Neurafarm telah mendapatkan beberapa penghargaan untuk produk Dr. Tania di antaranya adalah Juara 3 Business Plan Competition pada 7th Studentpreneur yang diselenggarakan oleh FEB Universitas Indonesia pada awal 2018, Gold Prize di World Invention and Technology Expo (WINTEX) 2018 yang diselenggarakan oleh ITB dan INNOPA, Juara 1 Swiss Innovation Challenge Asia-Indonesia 2018, dan Juara 2 Startup Istanbul Challenge 2018 di Istanbul, Turki setelah terpilih dari 93.200 startup dari seluruh dunia.

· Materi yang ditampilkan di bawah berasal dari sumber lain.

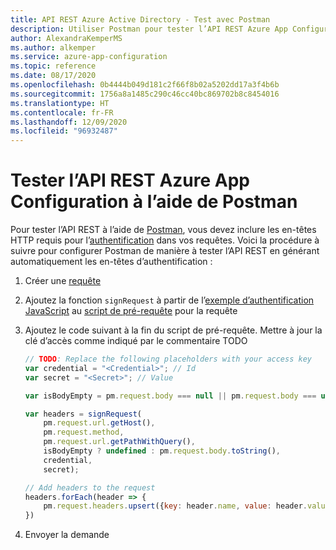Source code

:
 ```yaml
---
title: API REST Azure Active Directory - Test avec Postman
description: Utiliser Postman pour tester l’API REST Azure App Configuration
author: AlexandraKemperMS
ms.author: alkemper
ms.service: azure-app-configuration
ms.topic: reference
ms.date: 08/17/2020
ms.openlocfilehash: 0b4444b049d181c2f66f8b02a5202dd17a3f4b6b
ms.sourcegitcommit: 1756a8a1485c290c46cc40bc869702b8c8454016
ms.translationtype: HT
ms.contentlocale: fr-FR
ms.lasthandoff: 12/09/2020
ms.locfileid: "96932487"
---
```

# <a name="test-the-azure-app-configuration-rest-api-using-postman"></a>Tester l’API REST Azure App Configuration à l’aide de Postman

Pour tester l’API REST à l’aide de [Postman](https://www.getpostman.com/), vous devez inclure les en-têtes HTTP requis pour l’[authentification](./rest-api-authentication-hmac.md) dans vos requêtes. Voici la procédure à suivre pour configurer Postman de manière à tester l’API REST en générant automatiquement les en-têtes d’authentification :

1. Créer une [requête](https://learning.getpostman.com/docs/postman/sending_api_requests/requests/)
1. Ajoutez la fonction `signRequest` à partir de l’[exemple d’authentification JavaScript](./rest-api-authentication-hmac.md#javascript) au [script de pré-requête](https://learning.getpostman.com/docs/postman/scripts/pre_request_scripts/) pour la requête
1. Ajoutez le code suivant à la fin du script de pré-requête. Mettre à jour la clé d’accès comme indiqué par le commentaire TODO

    ```js
    // TODO: Replace the following placeholders with your access key
    var credential = "<Credential>"; // Id
    var secret = "<Secret>"; // Value

    var isBodyEmpty = pm.request.body === null || pm.request.body === undefined || pm.request.body.isEmpty();

    var headers = signRequest(
        pm.request.url.getHost(),
        pm.request.method,
        pm.request.url.getPathWithQuery(),
        isBodyEmpty ? undefined : pm.request.body.toString(),
        credential,
        secret);

    // Add headers to the request
    headers.forEach(header => {
        pm.request.headers.upsert({key: header.name, value: header.value});
    })
    ```

1. Envoyer la demande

Selain itu, produk Dr. Tania telah beberapa kali menjadi produk inovasi yang diperlombakan mewakili Indonesia di berbagai ajang internasional diantaranya pada Microsoft Imagine Cup Asia Pacific 2018 Finals di Kuala Lumpur, Malaysia, Swiss Innovation Challenge 2018 di Basel, Swiss, dan pada Asian Entrepreneurs Awards 2018 di Jepang.

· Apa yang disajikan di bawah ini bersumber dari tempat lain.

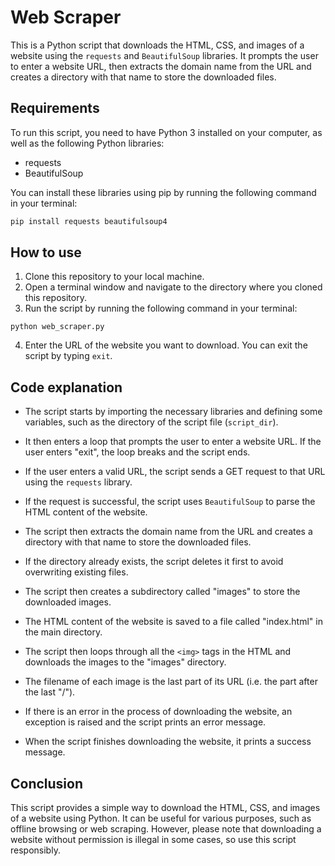 # Web Scraper

This is a Python script that downloads the HTML, CSS, and images of a website using the `requests` and `BeautifulSoup` libraries. It prompts the user to enter a website URL, then extracts the domain name from the URL and creates a directory with that name to store the downloaded files.

## Requirements

To run this script, you need to have Python 3 installed on your computer, as well as the following Python libraries:

- requests
- BeautifulSoup

You can install these libraries using pip by running the following command in your terminal:

```bash
pip install requests beautifulsoup4
```

## How to use

1. Clone this repository to your local machine.
2. Open a terminal window and navigate to the directory where you cloned this repository.
3. Run the script by running the following command in your terminal:

`python web_scraper.py`

4. Enter the URL of the website you want to download. You can exit the script by typing `exit`.

## Code explanation

- The script starts by importing the necessary libraries and defining some variables, such as the directory of the script file (`script_dir`).

- It then enters a loop that prompts the user to enter a website URL. If the user enters "exit", the loop breaks and the script ends.

- If the user enters a valid URL, the script sends a GET request to that URL using the `requests` library.

- If the request is successful, the script uses `BeautifulSoup` to parse the HTML content of the website.

- The script then extracts the domain name from the URL and creates a directory with that name to store the downloaded files.

- If the directory already exists, the script deletes it first to avoid overwriting existing files.

- The script then creates a subdirectory called "images" to store the downloaded images.

- The HTML content of the website is saved to a file called "index.html" in the main directory.

- The script then loops through all the `<img>` tags in the HTML and downloads the images to the "images" directory.

- The filename of each image is the last part of its URL (i.e. the part after the last "/").

- If there is an error in the process of downloading the website, an exception is raised and the script prints an error message.

- When the script finishes downloading the website, it prints a success message.

## Conclusion

This script provides a simple way to download the HTML, CSS, and images of a website using Python. It can be useful for various purposes, such as offline browsing or web scraping. However, please note that downloading a website without permission is illegal in some cases, so use this script responsibly.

Aplikasi tersebut saat ini baru mampu menganalisis 14 komoditas tanaman dengan 33 penyakit. Kedepannya dia pun berencana untuk menambah jumlah komoditas tanaman dan penyakitnya. Selain itu juga ingin mencoba mengakomodir hasil penjualan para petani. Sebab banyak petani yang ia temui mengeluhkan tentang harga jual yang jatuh. “Kita akan mencoba untuk mendistribusikan langsung dari petani ke pembelinya langsung, tapi kita perlu melihat marketing dahulu,” tambahnya.